Fix formatting and add Cuda training info

1 files changed, 51 insertions, 45 deletions

diff --git a/doc/intro.md b/doc/intro.md
index f000667..d0025aa 100644
--- a/doc/intro.md
+++ b/doc/intro.md
@@ -47,16 +47,15 @@ end
 In our case, our function will be the loss of our network, given an input, and a set of weights. 
 The goal of training a neural net is to optimize the weights to give the lowest loss over our validation set, by using the training set as a proxy. 

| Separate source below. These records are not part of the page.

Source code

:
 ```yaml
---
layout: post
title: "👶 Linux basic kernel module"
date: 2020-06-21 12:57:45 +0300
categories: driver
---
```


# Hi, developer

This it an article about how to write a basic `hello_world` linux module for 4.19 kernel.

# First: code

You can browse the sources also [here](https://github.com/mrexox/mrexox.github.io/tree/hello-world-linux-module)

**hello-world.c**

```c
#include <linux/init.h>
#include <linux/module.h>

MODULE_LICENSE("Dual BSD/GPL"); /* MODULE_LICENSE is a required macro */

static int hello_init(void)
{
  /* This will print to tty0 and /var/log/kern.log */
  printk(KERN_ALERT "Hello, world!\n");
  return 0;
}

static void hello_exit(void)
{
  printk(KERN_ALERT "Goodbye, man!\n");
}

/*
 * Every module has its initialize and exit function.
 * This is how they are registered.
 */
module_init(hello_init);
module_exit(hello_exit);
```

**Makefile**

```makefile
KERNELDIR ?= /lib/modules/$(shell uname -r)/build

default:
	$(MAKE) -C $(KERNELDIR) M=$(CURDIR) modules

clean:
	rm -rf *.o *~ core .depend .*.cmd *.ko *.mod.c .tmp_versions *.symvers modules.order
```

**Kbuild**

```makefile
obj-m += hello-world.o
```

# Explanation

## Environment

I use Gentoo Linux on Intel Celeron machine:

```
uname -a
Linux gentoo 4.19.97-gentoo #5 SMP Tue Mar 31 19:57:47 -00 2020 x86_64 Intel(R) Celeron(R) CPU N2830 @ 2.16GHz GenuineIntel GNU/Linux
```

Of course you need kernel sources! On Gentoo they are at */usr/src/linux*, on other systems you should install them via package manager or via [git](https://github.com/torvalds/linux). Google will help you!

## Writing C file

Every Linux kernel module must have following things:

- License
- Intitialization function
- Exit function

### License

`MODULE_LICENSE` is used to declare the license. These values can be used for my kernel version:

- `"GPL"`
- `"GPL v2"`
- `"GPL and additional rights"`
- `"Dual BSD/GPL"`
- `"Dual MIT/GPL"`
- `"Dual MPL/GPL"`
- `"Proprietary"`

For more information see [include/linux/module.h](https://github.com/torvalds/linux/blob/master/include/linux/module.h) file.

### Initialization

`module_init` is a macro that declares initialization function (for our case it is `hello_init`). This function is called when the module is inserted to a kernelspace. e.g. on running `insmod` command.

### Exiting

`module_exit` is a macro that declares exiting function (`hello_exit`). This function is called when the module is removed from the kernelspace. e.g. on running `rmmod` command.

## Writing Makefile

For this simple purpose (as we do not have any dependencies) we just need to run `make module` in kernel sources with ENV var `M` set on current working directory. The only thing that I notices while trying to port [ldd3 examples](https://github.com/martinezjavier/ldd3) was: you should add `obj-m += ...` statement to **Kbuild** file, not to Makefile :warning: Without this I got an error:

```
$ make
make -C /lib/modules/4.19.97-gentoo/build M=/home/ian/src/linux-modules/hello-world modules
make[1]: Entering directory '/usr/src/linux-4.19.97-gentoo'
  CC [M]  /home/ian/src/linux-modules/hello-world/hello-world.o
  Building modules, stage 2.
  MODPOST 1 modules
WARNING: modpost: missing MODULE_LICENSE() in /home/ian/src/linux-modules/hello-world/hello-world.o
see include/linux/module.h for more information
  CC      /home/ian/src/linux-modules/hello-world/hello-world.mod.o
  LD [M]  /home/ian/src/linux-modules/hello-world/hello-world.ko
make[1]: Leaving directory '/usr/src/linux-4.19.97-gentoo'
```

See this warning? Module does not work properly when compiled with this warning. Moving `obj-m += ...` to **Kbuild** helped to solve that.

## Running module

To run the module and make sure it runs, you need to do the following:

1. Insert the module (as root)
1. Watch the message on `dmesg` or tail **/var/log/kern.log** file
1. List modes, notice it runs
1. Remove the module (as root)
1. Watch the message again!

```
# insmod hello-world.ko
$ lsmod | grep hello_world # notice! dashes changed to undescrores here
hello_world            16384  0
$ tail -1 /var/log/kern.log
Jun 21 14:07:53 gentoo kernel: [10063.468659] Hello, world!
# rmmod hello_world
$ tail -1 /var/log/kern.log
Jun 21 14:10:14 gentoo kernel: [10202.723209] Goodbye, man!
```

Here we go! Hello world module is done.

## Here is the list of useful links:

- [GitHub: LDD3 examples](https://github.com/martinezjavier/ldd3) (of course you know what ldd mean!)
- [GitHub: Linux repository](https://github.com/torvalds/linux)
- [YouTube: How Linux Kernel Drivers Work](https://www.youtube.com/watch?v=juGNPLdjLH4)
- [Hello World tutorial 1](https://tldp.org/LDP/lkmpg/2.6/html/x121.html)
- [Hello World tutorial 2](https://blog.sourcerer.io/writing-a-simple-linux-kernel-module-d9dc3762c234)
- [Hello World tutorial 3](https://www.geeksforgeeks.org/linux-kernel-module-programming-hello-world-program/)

 So, we are going to use optim to minimize the loss with respect to the weights, over our training set.
-We will feed the data to `optim` in minibatches.
-For this particular example, we will use just one minibatch, but in your own training you will almost certainly want to break your training set into minibatches, and feed each minibatch to `optim`, one by one.
+
+To illustrate all the steps required, we will go over a simple example, where we will train a neural network on the classical XOR problem.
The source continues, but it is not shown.